Ok, this makes sense, given the underlying hardware.
But, I am having trouble reasoning about how this could cause problems
fro Henry's implementation, since:
0 = % __
1
and
% ::0:"0 j./~_*i:1
0 0 0
0 _ 0
0 0 0
0j1 % __
0
% 0j1 % __
_
0j1 * % __
0
% 0j1 * % __
_
Is there some way of getting an imaginary negative zero?
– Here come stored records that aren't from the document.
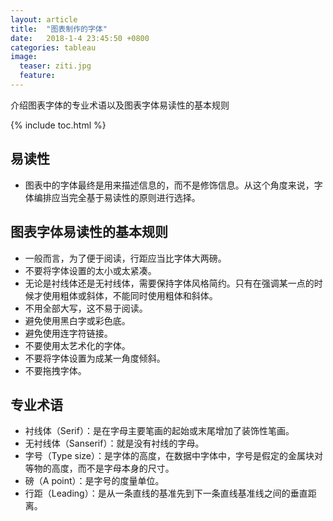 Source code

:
 ```yaml
---
layout: article
title:  "图表制作的字体"
date:   2018-1-4 23:45:50 +0800
categories: tableau
image:
  teaser: ziti.jpg
  feature: 
---
```

介绍图表字体的专业术语以及图表字体易读性的基本规则

{% include toc.html %}
## 易读性
* 图表中的字体最终是用来描述信息的，而不是修饰信息。从这个角度来说，字体编排应当完全基于易读性的原则进行选择。

## 图表字体易读性的基本规则
* 一般而言，为了便于阅读，行距应当比字体大两磅。
* 不要将字体设置的太小或太紧凑。
* 无论是衬线体还是无衬线体，需要保持字体风格简约。只有在强调某一点的时候才使用粗体或斜体，不能同时使用粗体和斜体。
* 不用全部大写，这不易于阅读。
* 避免使用黑白字或彩色底。
* 避免使用连字符链接。
* 不要使用太艺术化的字体。
* 不要将字体设置为成某一角度倾斜。
* 不要拖拽字体。

## 专业术语
* 衬线体（Serif）：是在字母主要笔画的起始或末尾增加了装饰性笔画。
* 无衬线体（Sanserif）：就是没有衬线的字母。
* 字号（Type size）：是字体的高度，在数据中字体中，字号是假定的金属块对等物的高度，而不是字母本身的尺寸。
* 磅（A point）：是字号的度量单位。
* 行距（Leading）：是从一条直线的基准先到下一条直线基准线之间的垂直距离。







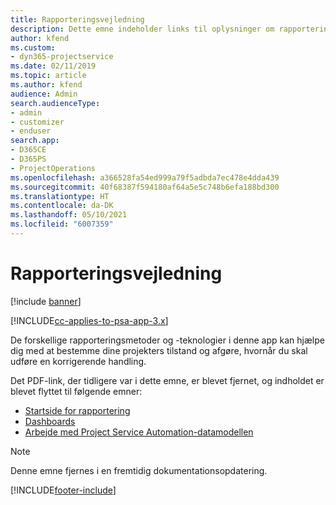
 ```yaml
---
title: Rapporteringsvejledning
description: Dette emne indeholder links til oplysninger om rapportering.
author: kfend
ms.custom:
- dyn365-projectservice
ms.date: 02/11/2019
ms.topic: article
ms.author: kfend
audience: Admin
search.audienceType:
- admin
- customizer
- enduser
search.app:
- D365CE
- D365PS
- ProjectOperations
ms.openlocfilehash: a366528fa54ed999a79f5adbda7ec478e4dda439
ms.sourcegitcommit: 40f68387f594180af64a5e5c748b6efa188bd300
ms.translationtype: HT
ms.contentlocale: da-DK
ms.lasthandoff: 05/10/2021
ms.locfileid: "6007359"
---
```

# <a name="reporting-guide"></a>Rapporteringsvejledning

[!include [banner](../../includes/psa-now-project-operations.md)]

[!INCLUDE[cc-applies-to-psa-app-3.x](../../includes/cc-applies-to-psa-app-3x.md)]

De forskellige rapporteringsmetoder og -teknologier i denne app kan hjælpe dig med at bestemme dine projekters tilstand og afgøre, hvornår du skal udføre en korrigerende handling. 

Det PDF-link, der tidligere var i dette emne, er blevet fjernet, og indholdet er blevet flyttet til følgende emner:

- [Startside for rapportering](../reports-reporting-dynamics-365-project-service.md)
- [Dashboards](../reports-dashboards.md)
- [Arbejde med Project Service Automation-datamodellen](../reports-working-project-service-data-model.md)

> [!NOTE]
> Denne emne fjernes i en fremtidig dokumentationsopdatering. 


[!INCLUDE[footer-include](../../includes/footer-banner.md)]
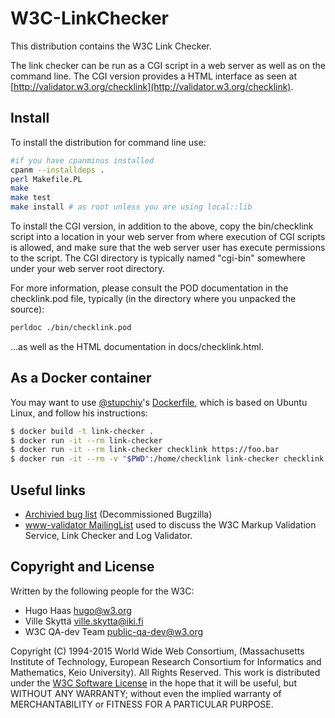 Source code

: # W3C-LinkChecker

This distribution contains the W3C Link Checker.

The link checker can be run as a CGI script in a web server as well as
on the command line.  The CGI version provides a HTML interface as
seen at [http://validator.w3.org/checklink](http://validator.w3.org/checklink).


## Install

To install the distribution for command line use:

```sh
#if you have cpanminus installed
cpanm --installdeps .
perl Makefile.PL
make
make test
make install # as root unless you are using local::lib
```

To install the CGI version, in addition to the above, copy the
bin/checklink script into a location in your web server from where
execution of CGI scripts is allowed, and make sure that the web server
user has execute permissions to the script.  The CGI directory is
typically named "cgi-bin" somewhere under your web server root
directory.

For more information, please consult the POD documentation in the
checklink.pod file, typically (in the directory where you unpacked the
source):

```sh
perldoc ./bin/checklink.pod
```

...as well as the HTML documentation in docs/checklink.html.

## As a Docker container

You may want to use [@stupchiy](https://github.com/stupchiy)'s [Dockerfile](https://github.com/stupchiy/docker-w3c-checklink/blob/master/Dockerfile), which is
based on Ubuntu Linux, and follow his instructions:

```sh
$ docker build -t link-checker .                                                                        # Build an image
$ docker run -it --rm link-checker                                                                      # Run a container
$ docker run -it --rm link-checker checklink https://foo.bar                                            # Run script directly
$ docker run -it --rm -v "$PWD":/home/checklink link-checker checklink -H https://foo.bar > report.html # Write to HTML file
```

## Useful links

- [Archivied bug list](https://www.w3.org/Bugs/Public/buglist.cgi?product=LinkChecker&component=checklink) (Decommissioned Bugzilla) 
- [www-validator MailingList](https://lists.w3.org/Archives/Public/www-validator/) used to discuss the W3C Markup Validation Service, Link Checker and Log Validator. 

## Copyright and License

Written by the following people for the W3C:

- Hugo Haas <hugo@w3.org>
- Ville Skyttä <ville.skytta@iki.fi>
- W3C QA-dev Team <public-qa-dev@w3.org>

Copyright (C) 1994-2015 World Wide Web Consortium, (Massachusetts
Institute of Technology, European Research Consortium for Informatics
and Mathematics, Keio University). All Rights Reserved. This work is
distributed under the [W3C Software License](http://www.w3.org/Consortium/Legal/2015/copyright-software-and-document) in the hope that it
will be useful, but WITHOUT ANY WARRANTY; without even the implied
warranty of MERCHANTABILITY or FITNESS FOR A PARTICULAR PURPOSE.
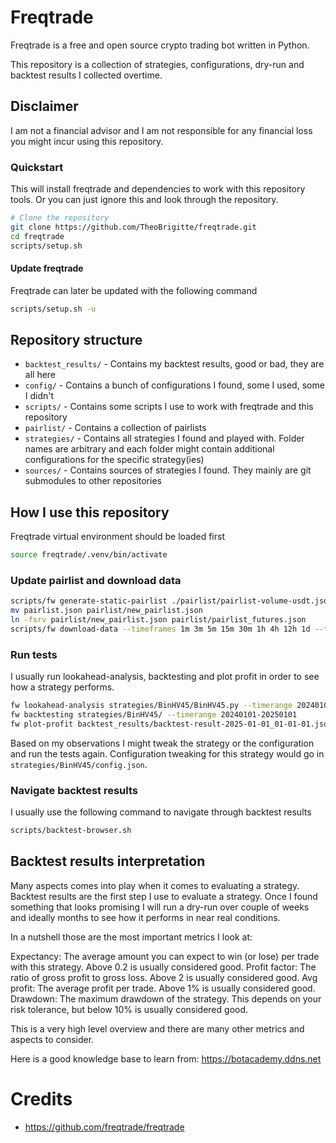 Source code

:# Freqtrade

Freqtrade is a free and open source crypto trading bot written in Python.

This repository is a collection of strategies, configurations, dry-run and backtest results I collected overtime.

## Disclaimer

I am not a financial advisor and I am not responsible for any financial loss you might incur using this repository.

### Quickstart

This will install freqtrade and dependencies to work with this repository tools. Or you can just ignore this and look through the repository.

```bash
# Clone the repository
git clone https://github.com/TheoBrigitte/freqtrade.git
cd freqtrade
scripts/setup.sh
```

#### Update freqtrade

Freqtrade can later be updated with the following command

```bash
scripts/setup.sh -u
```

## Repository structure

- `backtest_results/` - Contains my backtest results, good or bad, they are all here
- `config/`          - Contains a bunch of configurations I found, some I used, some I didn't
- `scripts/`          - Contains some scripts I use to work with freqtrade and this repository
- `pairlist/`         - Contains a collection of pairlists
- `strategies/`       - Contains all strategies I found and played with. Folder names are arbitrary and each folder might contain additional configurations for the specific strategy(ies)
- `sources/`          - Contains sources of strategies I found. They mainly are git submodules to other repositories

## How I use this repository

Freqtrade virtual environment should be loaded first

```bash
source freqtrade/.venv/bin/activate
```

### Update pairlist and download data

```bash
scripts/fw generate-static-pairlist ./pairlist/pairlist-volume-usdt.json
mv pairlist.json pairlist/new_pairlist.json
ln -fsrv pairlist/new_pairlist.json pairlist/pairlist_futures.json
scripts/fw download-data --timeframes 1m 3m 5m 15m 30m 1h 4h 12h 1d --timerange 20241201-20250101
```

### Run tests

I usually run lookahead-analysis, backtesting and plot profit in order to see how a strategy performs.

```bash
fw lookahead-analysis strategies/BinHV45/BinHV45.py --timerange 20240101-20250101
fw backtesting strategies/BinHV45/ --timerange 20240101-20250101
fw plot-profit backtest_results/backtest-result-2025-01-01_01-01-01.json
```

Based on my observations I might tweak the strategy or the configuration and run the tests again.
Configuration tweaking for this strategy would go in `strategies/BinHV45/config.json`.

### Navigate backtest results

I usually use the following command to navigate through backtest results

```bash
scripts/backtest-browser.sh
```

## Backtest results interpretation

Many aspects comes into play when it comes to evaluating a strategy. Backtest results are the first step I use to evaluate a strategy.
Once I found something that looks promising I will run a dry-run over couple of weeks and ideally months to see how it performs in near real conditions.

In a nutshell those are the most important metrics I look at:

Expectancy: The average amount you can expect to win (or lose) per trade with this strategy. Above 0.2 is usually considered good.
Profit factor: The ratio of gross profit to gross loss. Above 2 is usually considered good.
Avg profit: The average profit per trade. Above 1% is usually considered good.
Drawdown: The maximum drawdown of the strategy. This depends on your risk tolerance, but below 10% is usually considered good.

This is a very high level overview and there are many other metrics and aspects to consider.

Here is a good knowledge base to learn from: https://botacademy.ddns.net

# Credits

- https://github.com/freqtrade/freqtrade
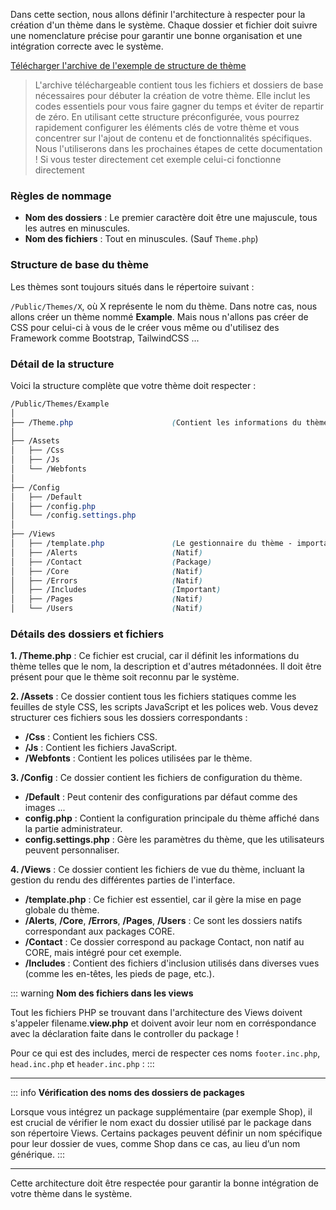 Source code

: Dans cette section, nous allons définir l'architecture à respecter pour la création d'un thème dans le système. Chaque dossier et fichier doit suivre une nomenclature précise pour garantir une bonne organisation et une intégration correcte avec le système.

[Télécharger l'archive de l'exemple de structure de thème](Assets/Zip/Example-Theme.zip)

> L'archive téléchargeable contient tous les fichiers et dossiers de base nécessaires pour débuter la création de votre thème. Elle inclut les codes essentiels pour vous faire gagner du temps et éviter de repartir de zéro. En utilisant cette structure préconfigurée, vous pourrez rapidement configurer les éléments clés de votre thème et vous concentrer sur l'ajout de contenu et de fonctionnalités spécifiques.
Nous l'utiliserons dans les prochaines étapes de cette documentation !
> Si vous tester directement cet exemple celui-ci fonctionne directement

### Règles de nommage
- **Nom des dossiers** : Le premier caractère doit être une majuscule, tous les autres en minuscules.
- **Nom des fichiers** : Tout en minuscules. (Sauf `Theme.php`)

### Structure de base du thème
Les thèmes sont toujours situés dans le répertoire suivant :

`/Public/Themes/X`, où X représente le nom du thème. Dans notre cas, nous allons créer un thème nommé **Example**.
Mais nous n'allons pas créer de CSS pour celui-ci à vous de le créer vous même ou d'utilisez des Framework comme Bootstrap, TailwindCSS ...
### Détail de la structure
Voici la structure complète que votre thème doit respecter :

```scss
/Public/Themes/Example
│
├── /Theme.php                      (Contient les informations du thème - important)
│
├── /Assets
│   ├── /Css
│   ├── /Js
│   └── /Webfonts
│
├── /Config
│   ├── /Default
│   ├── /config.php
│   └── /config.settings.php
│
├── /Views
│   ├── /template.php               (Le gestionnaire du thème - important)
│   ├── /Alerts                     (Natif)
│   ├── /Contact                    (Package)
│   ├── /Core                       (Natif)
│   ├── /Errors                     (Natif)
│   ├── /Includes                   (Important)
│   ├── /Pages                      (Natif)
│   └── /Users                      (Natif)
```

### Détails des dossiers et fichiers
**1. /Theme.php** : Ce fichier est crucial, car il définit les informations du thème telles que le nom, la description et d'autres métadonnées. Il doit être présent pour que le thème soit reconnu par le système.

**2. /Assets** : Ce dossier contient tous les fichiers statiques comme les feuilles de style CSS, les scripts JavaScript et les polices web. Vous devez structurer ces fichiers sous les dossiers correspondants :
- **/Css** : Contient les fichiers CSS.
- **/Js** : Contient les fichiers JavaScript.
- **/Webfonts** : Contient les polices utilisées par le thème.

**3. /Config** : Ce dossier contient les fichiers de configuration du thème.
- **/Default** : Peut contenir des configurations par défaut comme des images ...
- **config.php** : Contient la configuration principale du thème affiché dans la partie administrateur.
- **config.settings.php** : Gère les paramètres du thème, que les utilisateurs peuvent personnaliser.

**4. /Views** : Ce dossier contient les fichiers de vue du thème, incluant la gestion du rendu des différentes parties de l'interface.
- **/template.php** : Ce fichier est essentiel, car il gère la mise en page globale du thème.
- **/Alerts**, **/Core**, **/Errors**, **/Pages**, **/Users** : Ce sont les dossiers natifs correspondant aux packages CORE.
- **/Contact** : Ce dossier correspond au package Contact, non natif au CORE, mais intégré pour cet exemple.
- **/Includes** : Contient des fichiers d'inclusion utilisés dans diverses vues (comme les en-têtes, les pieds de page, etc.).
  
::: warning
**Nom des fichiers dans les views**

Tout les fichiers PHP se trouvant dans l'architecture des Views doivent s'appeler filename.**view.php** et doivent avoir leur nom en corréspondance avec la déclaration faite dans le controller du package !

Pour ce qui est des includes, merci de respecter ces noms `footer.inc.php`, `head.inc.php` et `header.inc.php` : 
:::

---
::: info
**Vérification des noms des dossiers de packages**

Lorsque vous intégrez un package supplémentaire (par exemple Shop), il est crucial de vérifier le nom exact du dossier utilisé par le package dans son répertoire Views. Certains packages peuvent définir un nom spécifique pour leur dossier de vues, comme Shop dans ce cas, au lieu d’un nom générique.
:::

---
Cette architecture doit être respectée pour garantir la bonne intégration de votre thème dans le système.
Or is the
issue simply the result of % on the result of Henry's code on a matrix
with a negative zero off the diagonal? (Are there any other ways for
this to be a problem?)
Thanks,
--
Raul
On Wed, Jan 16, 2013 at 8:31 AM, Dan Bron <j...@bron.us> wrote:
> In J, the reciprocal of zero is infinity. Correspondingly, the reciprocal of
> negative zero is negative infinity. Ergo, the reciprocal of negative infinity
> is negative zero.
>
> %0
> _
> %_
> 0
> %__
> 0
> % %_ NB. The two zeros look identical
> _
> % %__ NB. But J knows their "signs"
> __
>
>
> So, you can produce a negative zero by inverting negative infinity, and you
> can identify a negative zero by inverting it. If __=%x then x is negative
> zero (the only value whose reciprocal is negative infinity).
>
> -Dan
>
> Please excuse typos; composed on a handheld device.
>
> On Jan 16, 2013, at 7:49 AM, Raul Miller <rauldmil...@gmail.com> wrote:
>
>> I thought that J did not represent negative zero?
>>
>> Is it possible to trick J into revealing a negative zero? If so, does
>> it involve foreigns or is there some native calculations that lead
>> here?
>>
>> Thanks,
>>
>> --
>> Raul
>>
>> On Wed, Jan 16, 2013 at 7:26 AM, Henry Rich <henryhr...@nc.rr.com> wrote:
>>> On my awaking, there was a whiff of sulfur in the air, and a greenish
>>> haze... and somehow in my mind the idea that that last program won't work,
>>> because of the possibility of negative zero. I'll stay relegated to imp
>>> status.
>>>
>>> Henry Rich
>>>
>>>
>>> On 1/15/2013 6:20 PM, Henry Rich wrote:
>>>>
>>>> Nah, that's not beyond impish. The devilish solution is to take the
>>>> bitwise OR of the matrix with its conjugate transpose (but that's easier
>>>> in assembler language than in J:
>>>> (23 b.&.(a.&i.)&.(2&(3!:5))&.+. +@|:))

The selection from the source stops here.